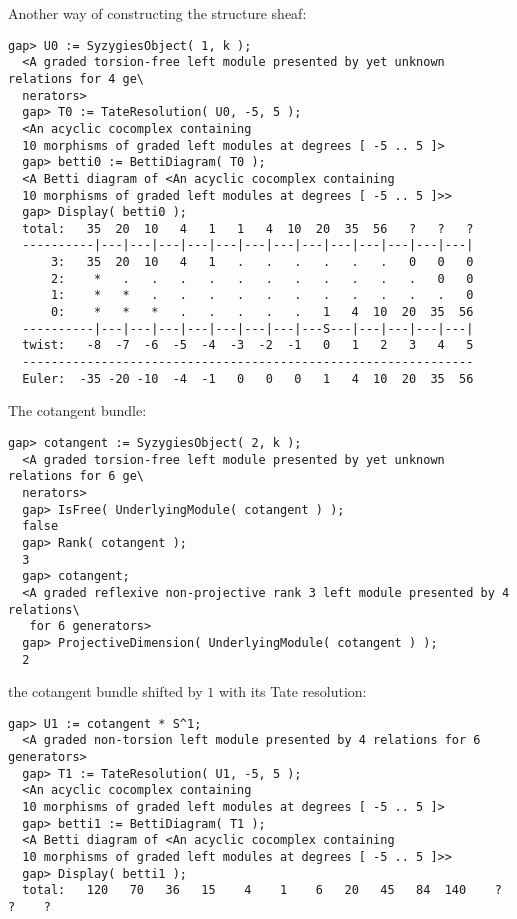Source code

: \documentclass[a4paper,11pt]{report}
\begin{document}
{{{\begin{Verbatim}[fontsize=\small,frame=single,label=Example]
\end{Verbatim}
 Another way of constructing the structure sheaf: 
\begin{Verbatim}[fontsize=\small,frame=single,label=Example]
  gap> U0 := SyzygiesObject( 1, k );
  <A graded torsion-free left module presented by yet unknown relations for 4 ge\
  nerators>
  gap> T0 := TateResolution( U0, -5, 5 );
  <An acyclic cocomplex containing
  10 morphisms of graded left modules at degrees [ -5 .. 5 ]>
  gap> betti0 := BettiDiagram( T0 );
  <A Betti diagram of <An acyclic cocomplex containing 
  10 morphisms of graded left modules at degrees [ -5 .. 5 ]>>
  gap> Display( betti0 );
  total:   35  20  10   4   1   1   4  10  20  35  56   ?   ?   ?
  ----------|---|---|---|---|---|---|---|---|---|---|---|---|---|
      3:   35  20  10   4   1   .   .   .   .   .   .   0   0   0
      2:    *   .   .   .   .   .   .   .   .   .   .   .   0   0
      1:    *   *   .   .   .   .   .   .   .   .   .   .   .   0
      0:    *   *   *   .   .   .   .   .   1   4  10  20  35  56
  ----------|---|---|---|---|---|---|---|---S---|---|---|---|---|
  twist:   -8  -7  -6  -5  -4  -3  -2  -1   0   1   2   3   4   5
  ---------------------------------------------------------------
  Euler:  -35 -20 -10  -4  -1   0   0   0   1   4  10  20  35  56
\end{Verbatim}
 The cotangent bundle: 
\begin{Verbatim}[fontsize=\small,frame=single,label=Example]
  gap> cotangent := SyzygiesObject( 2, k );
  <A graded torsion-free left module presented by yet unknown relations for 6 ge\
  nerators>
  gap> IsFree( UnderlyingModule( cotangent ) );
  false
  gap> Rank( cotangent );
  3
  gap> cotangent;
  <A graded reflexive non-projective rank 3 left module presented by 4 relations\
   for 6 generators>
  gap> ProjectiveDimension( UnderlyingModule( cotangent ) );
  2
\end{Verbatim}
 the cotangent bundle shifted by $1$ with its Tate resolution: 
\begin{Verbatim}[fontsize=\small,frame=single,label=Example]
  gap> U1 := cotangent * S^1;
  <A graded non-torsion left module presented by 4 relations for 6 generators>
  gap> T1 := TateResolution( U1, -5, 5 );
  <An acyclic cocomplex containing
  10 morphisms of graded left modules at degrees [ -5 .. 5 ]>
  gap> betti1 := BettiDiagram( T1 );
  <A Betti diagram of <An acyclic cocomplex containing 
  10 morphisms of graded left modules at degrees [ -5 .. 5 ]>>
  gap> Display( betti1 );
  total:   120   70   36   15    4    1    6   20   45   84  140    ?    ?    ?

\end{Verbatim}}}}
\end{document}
━━━━
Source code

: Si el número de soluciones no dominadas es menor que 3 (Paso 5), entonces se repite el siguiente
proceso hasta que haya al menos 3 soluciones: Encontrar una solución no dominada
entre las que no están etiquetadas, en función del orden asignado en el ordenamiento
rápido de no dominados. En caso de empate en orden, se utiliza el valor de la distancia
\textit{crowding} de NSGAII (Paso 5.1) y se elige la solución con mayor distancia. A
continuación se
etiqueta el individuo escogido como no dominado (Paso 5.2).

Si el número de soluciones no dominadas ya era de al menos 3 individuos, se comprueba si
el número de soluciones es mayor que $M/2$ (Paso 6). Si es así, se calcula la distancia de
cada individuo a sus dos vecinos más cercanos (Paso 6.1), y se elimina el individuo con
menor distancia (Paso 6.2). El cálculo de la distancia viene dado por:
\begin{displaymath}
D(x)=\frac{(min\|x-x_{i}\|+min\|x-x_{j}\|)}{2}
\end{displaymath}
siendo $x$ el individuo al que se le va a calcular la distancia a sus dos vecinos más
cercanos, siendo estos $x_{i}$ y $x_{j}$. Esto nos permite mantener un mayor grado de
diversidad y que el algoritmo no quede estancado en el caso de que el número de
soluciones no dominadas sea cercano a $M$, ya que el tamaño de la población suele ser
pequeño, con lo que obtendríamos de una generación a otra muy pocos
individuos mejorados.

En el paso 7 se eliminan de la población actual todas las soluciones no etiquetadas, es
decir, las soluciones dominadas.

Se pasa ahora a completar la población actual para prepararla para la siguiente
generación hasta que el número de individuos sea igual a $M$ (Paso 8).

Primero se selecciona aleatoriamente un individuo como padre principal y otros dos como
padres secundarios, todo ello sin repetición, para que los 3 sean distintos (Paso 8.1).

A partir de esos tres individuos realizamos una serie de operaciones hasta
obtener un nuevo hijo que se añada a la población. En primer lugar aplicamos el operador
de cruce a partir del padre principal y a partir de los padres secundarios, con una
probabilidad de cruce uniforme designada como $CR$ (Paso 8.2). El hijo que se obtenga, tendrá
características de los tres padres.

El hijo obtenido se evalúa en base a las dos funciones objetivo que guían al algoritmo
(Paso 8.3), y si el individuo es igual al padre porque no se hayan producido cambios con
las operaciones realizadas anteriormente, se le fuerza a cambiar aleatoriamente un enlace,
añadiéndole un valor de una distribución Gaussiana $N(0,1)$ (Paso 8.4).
━━━━
→ About this task
Reproduce the entries above exactly, but only the lines between the line holding "relations for 6 ge\" and the line holding "gap> betti1 := BettiDiagram( T1 );", inclusive.

→ Output for this exercise
  <A graded torsion-free left module presented by yet unknown relations for 6 ge\
  nerators>
  gap> IsFree( UnderlyingModule( cotangent ) );
  false
  gap> Rank( cotangent );
  3
  gap> cotangent;
  <A graded reflexive non-projective rank 3 left module presented by 4 relations\
   for 6 generators>
  gap> ProjectiveDimension( UnderlyingModule( cotangent ) );
  2
\end{Verbatim}
 the cotangent bundle shifted by $1$ with its Tate resolution: 
\begin{Verbatim}[fontsize=\small,frame=single,label=Example]
  gap> U1 := cotangent * S^1;
  <A graded non-torsion left module presented by 4 relations for 6 generators>
  gap> T1 := TateResolution( U1, -5, 5 );
  <An acyclic cocomplex containing
  10 morphisms of graded left modules at degrees [ -5 .. 5 ]>
  gap> betti1 := BettiDiagram( T1 );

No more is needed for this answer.